The partnership brings together CIFOR-ICRAF’s global leadership in agroforestry science and landscape restoration with TERRAGRN’s established on-the-ground delivery model, one that is demonstrating how regenerative land-use systems can be implemented at scale, sustained commercially, and embedded within local livelihoods.
At the centre of the collaboration is the Mpumalanga Restoration Programme, which has begun with a 50‑hectare pilot focused on regenerative croplands, demonstrating how science‑led agroforestry systems can be implemented and managed with local communities. Building on the evidence and learning from this pilot, the partners are now working to scale the programme to an initial 5,000 hectares that will encompass degraded grasslands, croplands and wetlands in Mpumalanga, as a critical stepping stone toward a 50,000‑hectare landscape transformation. This phased multi-year approach demonstrates how restoration can simultaneously:
- Improve ecosystem function, increase biodiversity, and water security
- Strengthen local livelihoods and smallholder productivity through employment and skill development of youth and women
- Create new local economic activity and enterprise opportunities
- Deliver verifiable climate and nature outcomes aligned with international standards, tracked by Gold Standard
This programme now serves as a scalable blueprint for expansion within South Africa and beyond.

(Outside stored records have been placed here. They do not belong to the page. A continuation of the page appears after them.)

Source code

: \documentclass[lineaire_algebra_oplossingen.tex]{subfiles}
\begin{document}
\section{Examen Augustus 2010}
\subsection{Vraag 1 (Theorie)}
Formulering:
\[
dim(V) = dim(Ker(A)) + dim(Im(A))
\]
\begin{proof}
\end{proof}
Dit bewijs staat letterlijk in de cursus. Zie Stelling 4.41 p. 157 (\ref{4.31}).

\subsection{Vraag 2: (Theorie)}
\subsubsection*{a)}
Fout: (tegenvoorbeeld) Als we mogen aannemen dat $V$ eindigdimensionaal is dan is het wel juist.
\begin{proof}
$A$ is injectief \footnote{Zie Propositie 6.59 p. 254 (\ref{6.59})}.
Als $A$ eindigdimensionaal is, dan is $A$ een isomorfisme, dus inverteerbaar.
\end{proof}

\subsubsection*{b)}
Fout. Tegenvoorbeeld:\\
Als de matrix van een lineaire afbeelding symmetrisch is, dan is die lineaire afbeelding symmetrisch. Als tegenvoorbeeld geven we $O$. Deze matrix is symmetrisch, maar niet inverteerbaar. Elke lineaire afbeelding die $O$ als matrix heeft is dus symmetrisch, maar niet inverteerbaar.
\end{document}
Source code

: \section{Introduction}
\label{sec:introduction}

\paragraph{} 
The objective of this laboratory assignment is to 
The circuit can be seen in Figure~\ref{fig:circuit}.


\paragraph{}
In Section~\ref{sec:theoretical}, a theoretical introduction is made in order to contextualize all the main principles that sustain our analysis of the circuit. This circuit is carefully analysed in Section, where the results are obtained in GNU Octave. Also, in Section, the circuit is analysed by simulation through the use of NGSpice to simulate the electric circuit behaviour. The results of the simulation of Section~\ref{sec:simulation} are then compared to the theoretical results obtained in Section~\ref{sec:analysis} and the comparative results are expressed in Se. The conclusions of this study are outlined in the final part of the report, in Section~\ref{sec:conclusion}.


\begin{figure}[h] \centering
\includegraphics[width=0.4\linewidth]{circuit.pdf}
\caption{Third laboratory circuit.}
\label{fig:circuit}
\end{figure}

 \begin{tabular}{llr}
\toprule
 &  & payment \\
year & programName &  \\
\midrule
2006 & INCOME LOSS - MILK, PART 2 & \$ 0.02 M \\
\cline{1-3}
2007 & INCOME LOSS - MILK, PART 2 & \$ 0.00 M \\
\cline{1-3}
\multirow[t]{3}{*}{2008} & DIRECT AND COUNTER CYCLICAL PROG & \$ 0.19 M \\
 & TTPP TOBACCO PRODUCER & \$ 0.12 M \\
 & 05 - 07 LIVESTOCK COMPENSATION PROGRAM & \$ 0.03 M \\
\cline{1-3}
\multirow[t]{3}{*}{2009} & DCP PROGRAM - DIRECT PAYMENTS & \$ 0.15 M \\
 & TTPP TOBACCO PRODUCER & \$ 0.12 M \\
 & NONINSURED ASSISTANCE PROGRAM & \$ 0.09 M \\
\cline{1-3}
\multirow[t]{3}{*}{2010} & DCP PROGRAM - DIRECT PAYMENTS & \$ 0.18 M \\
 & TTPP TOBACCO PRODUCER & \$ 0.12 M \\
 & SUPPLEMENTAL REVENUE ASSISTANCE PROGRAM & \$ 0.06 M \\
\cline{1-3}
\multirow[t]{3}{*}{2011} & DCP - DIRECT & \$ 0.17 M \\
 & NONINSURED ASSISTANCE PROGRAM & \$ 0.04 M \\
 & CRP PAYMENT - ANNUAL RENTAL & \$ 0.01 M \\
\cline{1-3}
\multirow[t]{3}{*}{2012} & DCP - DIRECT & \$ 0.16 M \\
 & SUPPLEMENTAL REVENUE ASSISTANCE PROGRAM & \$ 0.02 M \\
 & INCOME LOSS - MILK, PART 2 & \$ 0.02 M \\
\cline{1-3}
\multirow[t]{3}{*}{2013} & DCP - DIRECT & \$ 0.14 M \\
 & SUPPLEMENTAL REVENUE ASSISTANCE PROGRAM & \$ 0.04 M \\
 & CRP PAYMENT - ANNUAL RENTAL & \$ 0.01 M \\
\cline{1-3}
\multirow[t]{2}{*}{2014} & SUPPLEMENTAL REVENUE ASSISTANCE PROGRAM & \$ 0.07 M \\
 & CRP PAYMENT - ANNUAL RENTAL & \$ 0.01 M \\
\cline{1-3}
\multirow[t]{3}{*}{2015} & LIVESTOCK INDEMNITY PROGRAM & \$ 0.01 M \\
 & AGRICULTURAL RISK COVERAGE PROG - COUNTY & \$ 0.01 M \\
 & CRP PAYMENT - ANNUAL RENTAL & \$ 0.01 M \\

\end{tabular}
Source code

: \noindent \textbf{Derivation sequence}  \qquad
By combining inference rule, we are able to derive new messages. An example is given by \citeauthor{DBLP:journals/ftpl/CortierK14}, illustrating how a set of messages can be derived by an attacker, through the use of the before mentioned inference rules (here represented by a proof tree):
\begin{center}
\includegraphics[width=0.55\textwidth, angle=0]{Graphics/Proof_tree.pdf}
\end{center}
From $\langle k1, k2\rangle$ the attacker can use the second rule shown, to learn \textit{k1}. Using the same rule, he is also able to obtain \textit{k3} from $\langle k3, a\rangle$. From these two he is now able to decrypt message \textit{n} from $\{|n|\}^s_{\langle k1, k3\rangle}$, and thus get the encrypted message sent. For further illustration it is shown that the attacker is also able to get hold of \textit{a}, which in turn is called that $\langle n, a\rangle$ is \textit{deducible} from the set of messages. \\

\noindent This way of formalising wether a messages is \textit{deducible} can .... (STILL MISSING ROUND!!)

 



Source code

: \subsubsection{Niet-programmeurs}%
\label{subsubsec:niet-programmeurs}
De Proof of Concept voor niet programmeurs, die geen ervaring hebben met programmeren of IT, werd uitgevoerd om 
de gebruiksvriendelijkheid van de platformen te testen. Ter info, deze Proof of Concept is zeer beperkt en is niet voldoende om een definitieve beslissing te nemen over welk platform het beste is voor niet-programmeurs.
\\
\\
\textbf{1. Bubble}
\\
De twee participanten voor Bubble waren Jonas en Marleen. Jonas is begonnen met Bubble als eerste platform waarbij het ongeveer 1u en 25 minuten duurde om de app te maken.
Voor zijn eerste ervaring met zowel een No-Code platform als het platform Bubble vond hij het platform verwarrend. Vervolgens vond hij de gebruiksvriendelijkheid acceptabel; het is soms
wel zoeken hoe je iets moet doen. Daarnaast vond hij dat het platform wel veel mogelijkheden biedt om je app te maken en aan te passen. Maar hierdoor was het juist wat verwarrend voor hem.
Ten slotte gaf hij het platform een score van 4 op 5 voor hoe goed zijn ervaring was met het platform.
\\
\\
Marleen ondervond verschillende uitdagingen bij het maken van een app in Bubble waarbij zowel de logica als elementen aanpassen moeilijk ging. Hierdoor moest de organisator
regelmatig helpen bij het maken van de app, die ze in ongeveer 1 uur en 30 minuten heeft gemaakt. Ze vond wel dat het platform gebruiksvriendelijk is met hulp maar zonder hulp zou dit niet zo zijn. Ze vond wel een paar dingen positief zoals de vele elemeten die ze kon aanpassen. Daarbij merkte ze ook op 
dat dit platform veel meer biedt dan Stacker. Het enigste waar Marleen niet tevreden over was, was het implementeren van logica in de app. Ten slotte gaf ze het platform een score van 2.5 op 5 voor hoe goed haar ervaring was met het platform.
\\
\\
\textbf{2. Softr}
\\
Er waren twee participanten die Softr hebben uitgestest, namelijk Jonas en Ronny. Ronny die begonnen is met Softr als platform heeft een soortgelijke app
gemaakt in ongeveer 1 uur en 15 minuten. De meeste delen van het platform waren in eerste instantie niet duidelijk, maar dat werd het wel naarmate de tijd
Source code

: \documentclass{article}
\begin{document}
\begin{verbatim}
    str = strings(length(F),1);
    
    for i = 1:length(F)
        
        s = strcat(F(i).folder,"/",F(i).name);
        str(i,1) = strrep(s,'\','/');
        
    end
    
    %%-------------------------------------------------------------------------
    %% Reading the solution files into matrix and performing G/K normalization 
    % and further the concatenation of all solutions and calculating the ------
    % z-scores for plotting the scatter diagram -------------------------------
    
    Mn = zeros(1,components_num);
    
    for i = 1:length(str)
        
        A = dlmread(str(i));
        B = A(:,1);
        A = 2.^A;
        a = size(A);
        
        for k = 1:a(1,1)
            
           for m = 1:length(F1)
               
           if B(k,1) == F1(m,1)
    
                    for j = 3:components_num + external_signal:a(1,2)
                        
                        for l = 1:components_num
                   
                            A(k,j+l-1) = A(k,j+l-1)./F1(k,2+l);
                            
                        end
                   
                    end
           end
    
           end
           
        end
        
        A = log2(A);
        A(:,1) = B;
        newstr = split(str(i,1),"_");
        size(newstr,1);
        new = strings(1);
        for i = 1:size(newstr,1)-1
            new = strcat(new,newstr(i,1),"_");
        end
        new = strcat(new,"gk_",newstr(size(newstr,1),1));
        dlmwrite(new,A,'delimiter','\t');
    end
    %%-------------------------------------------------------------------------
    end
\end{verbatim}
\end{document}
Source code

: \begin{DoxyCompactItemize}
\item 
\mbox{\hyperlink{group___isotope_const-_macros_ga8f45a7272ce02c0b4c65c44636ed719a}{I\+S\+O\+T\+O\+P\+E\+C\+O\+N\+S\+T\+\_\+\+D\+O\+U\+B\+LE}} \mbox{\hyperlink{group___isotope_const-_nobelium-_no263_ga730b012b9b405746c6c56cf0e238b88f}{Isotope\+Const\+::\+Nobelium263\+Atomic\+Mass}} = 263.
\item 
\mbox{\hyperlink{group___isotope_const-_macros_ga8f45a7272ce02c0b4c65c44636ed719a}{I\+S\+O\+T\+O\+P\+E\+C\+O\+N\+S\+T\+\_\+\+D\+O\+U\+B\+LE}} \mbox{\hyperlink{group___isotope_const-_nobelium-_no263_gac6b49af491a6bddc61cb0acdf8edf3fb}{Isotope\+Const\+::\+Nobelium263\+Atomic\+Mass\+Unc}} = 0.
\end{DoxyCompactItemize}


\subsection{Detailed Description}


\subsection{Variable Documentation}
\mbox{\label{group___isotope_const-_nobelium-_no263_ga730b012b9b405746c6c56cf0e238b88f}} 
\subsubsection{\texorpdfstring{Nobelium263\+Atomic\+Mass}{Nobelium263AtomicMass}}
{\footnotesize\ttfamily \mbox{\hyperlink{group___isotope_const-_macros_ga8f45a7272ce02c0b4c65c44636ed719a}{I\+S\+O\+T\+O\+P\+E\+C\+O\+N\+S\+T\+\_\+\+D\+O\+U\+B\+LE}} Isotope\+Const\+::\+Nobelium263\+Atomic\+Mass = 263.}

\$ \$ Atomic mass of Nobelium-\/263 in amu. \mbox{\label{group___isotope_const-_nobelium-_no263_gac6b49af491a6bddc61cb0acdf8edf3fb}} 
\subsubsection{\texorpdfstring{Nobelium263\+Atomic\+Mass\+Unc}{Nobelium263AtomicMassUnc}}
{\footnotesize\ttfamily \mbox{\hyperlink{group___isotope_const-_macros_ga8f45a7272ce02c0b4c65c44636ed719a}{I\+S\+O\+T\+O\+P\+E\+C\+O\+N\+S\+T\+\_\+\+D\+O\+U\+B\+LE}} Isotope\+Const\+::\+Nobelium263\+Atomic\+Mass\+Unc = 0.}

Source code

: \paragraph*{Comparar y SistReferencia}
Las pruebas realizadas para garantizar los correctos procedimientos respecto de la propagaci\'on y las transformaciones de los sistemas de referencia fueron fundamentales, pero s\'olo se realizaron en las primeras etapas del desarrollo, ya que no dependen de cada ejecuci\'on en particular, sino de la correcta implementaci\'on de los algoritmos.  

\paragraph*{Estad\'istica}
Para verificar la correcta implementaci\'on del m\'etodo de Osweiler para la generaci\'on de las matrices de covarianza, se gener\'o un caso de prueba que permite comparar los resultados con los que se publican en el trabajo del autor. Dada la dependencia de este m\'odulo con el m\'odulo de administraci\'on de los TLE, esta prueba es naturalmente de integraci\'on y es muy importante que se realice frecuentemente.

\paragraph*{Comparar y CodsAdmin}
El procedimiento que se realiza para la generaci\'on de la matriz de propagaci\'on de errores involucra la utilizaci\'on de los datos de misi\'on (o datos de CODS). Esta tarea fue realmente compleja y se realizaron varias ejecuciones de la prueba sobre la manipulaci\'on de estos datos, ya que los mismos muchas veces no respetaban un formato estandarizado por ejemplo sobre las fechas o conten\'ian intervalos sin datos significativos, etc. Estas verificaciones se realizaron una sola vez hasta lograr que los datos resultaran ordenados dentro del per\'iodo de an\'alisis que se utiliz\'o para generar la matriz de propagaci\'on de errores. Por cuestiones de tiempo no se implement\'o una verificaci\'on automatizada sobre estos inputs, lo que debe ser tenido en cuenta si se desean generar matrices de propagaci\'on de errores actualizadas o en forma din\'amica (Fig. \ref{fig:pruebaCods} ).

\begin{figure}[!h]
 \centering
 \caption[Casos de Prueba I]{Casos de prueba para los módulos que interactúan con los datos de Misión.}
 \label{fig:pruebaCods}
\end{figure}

Under the partnership, CIFOR-ICRAF will lead scientific and technical design, providing landscape frameworks, restoration system typologies, research protocols, and robust environmental and social safeguards. This ensures programmes are grounded in the best available science and aligned with global evidence and policy. TERRAGRN will lead implementation and scale, drawing on its established delivery platform to mobilise communities, manage operations, deploy digital tools, and translate scientific design into durable, real-world outcomes.
The partners will jointly mobilise catalytic and blended finance, including grant, concessional, and risk-tolerant capital – to support programme development and early-stage scale-up. TERRAGRN will also structure and securelong-term offtake and revenue mechanisms, spanning nature-based commodities and services, to underpin financial sustainability and reduce reliance on short-term funding cycles.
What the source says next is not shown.